Most of them, of course, will fail—but failing to produce something mediocre and promotable is not quite the same as failing to produce, say, The Brothers Karamazov. There are levels of dignity to be observed, even within failure. Failing to produce a mere blockbuster is to be doubly cheapened.

Just conceivably, the source of Doctorow’s distress at the contemplation of what De Laurentiis might do with his book lies in the recognition that he was overpaid to begin with, making him thus desperately anxious to have it, at least, remain clearly Art, wherever it goes. In this case, agentry got him his riches, and also his predicament. Probably he is too good a writer to think like an agent. To an agent, a book is worth what it will bring—writers operate with a somewhat subtler sense of the value of their work. A writer with Doctorow’s experience and integrity will be well read enough to be aware that he writes with great ghosts at his side. He will have read of Baudelaire’s hunger, of Dostoevsky’s debts, of Marx’s poverty, and the scramblings to which even the great Dr. Johnson was forced. Remembering all the shabby, harried masters who have preceded him, he will doubtless—now and then amid his comforts—feel an occasional twinge of conscience. He will have occasion to consider the arbitrariness with which great artists have been either starved or surfeited, and, with literary history a turmoil in his head, if some film producer should suddenly pile yet more money on him, his twinge may become a twitch.

Doctorow shouldn’t worry so much.
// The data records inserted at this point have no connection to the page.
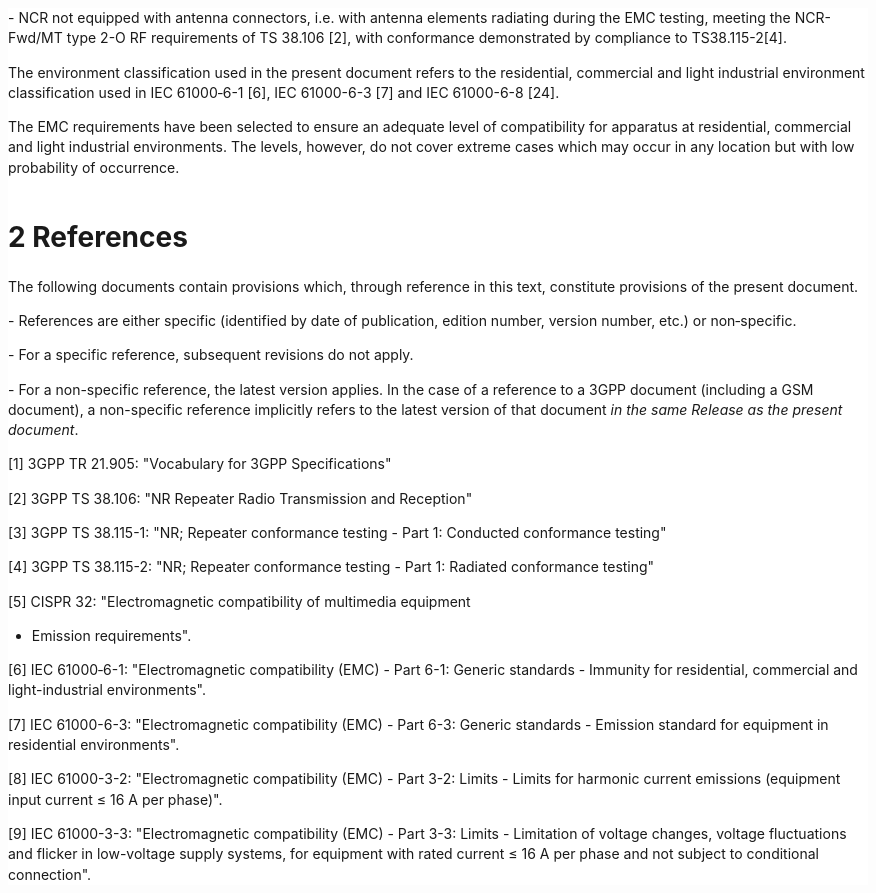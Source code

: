 \- NCR not equipped with antenna connectors, i.e. with antenna elements
radiating during the EMC testing, meeting the NCR-Fwd/MT type 2-O RF
requirements of TS 38.106 \[2\], with conformance demonstrated by
compliance to TS38.115-2\[4\].

The environment classification used in the present document refers to
the residential, commercial and light industrial environment
classification used in IEC 61000‑6-1 \[6\], IEC 61000-6-3 \[7\] and IEC
61000-6-8 \[24\].

The EMC requirements have been selected to ensure an adequate level of
compatibility for apparatus at residential, commercial and light
industrial environments. The levels, however, do not cover extreme cases
which may occur in any location but with low probability of occurrence.

2 References
============

The following documents contain provisions which, through reference in
this text, constitute provisions of the present document.

\- References are either specific (identified by date of publication,
edition number, version number, etc.) or non‑specific.

\- For a specific reference, subsequent revisions do not apply.

\- For a non-specific reference, the latest version applies. In the case
of a reference to a 3GPP document (including a GSM document), a
non-specific reference implicitly refers to the latest version of that
document *in the same Release as the present document*.

\[1\] 3GPP TR 21.905: \"Vocabulary for 3GPP Specifications\"

\[2\] 3GPP TS 38.106: \"NR Repeater Radio Transmission and Reception\"

\[3\] 3GPP TS 38.115-1: \"NR; Repeater conformance testing - Part 1:
Conducted conformance testing\"

\[4\] 3GPP TS 38.115-2: \"NR; Repeater conformance testing - Part 1:
Radiated conformance testing\"

\[5\] CISPR 32: \"Electromagnetic compatibility of multimedia equipment
- Emission requirements\".

\[6\] IEC 61000‑6-1: \"Electromagnetic compatibility (EMC) - Part 6-1:
Generic standards - Immunity for residential, commercial and
light-industrial environments\".

\[7\] IEC 61000-6-3: \"Electromagnetic compatibility (EMC) - Part 6-3:
Generic standards - Emission standard for equipment in residential
environments\".

\[8\] IEC 61000-3-2: \"Electromagnetic compatibility (EMC) - Part 3-2:
Limits - Limits for harmonic current emissions (equipment input current
≤ 16 A per phase)\".

\[9\] IEC 61000-3-3: \"Electromagnetic compatibility (EMC) - Part 3-3:
Limits - Limitation of voltage changes, voltage fluctuations and flicker
in low-voltage supply systems, for equipment with rated current ≤ 16 A
per phase and not subject to conditional connection\".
Most of the great dead wouldn’t begrudge him his money, but many of them would laugh at him long and hard for harboring such unreasonable expectations of De Laurentiis, who needs a marketable product, not a work of art. He will probably have to flog dozens of scriptwriters, and perhaps even another director or two, before he gets it: Whether the result will be worth looking at, much less worth taking seriously, seems largely to be in the hands of chance. Doctorow should look sharp, and make sure he’s not underneath De Laurentiis when and if that gentleman falls of his own weight. After all, it would be embarrassing if a good writer got crushed by a feather.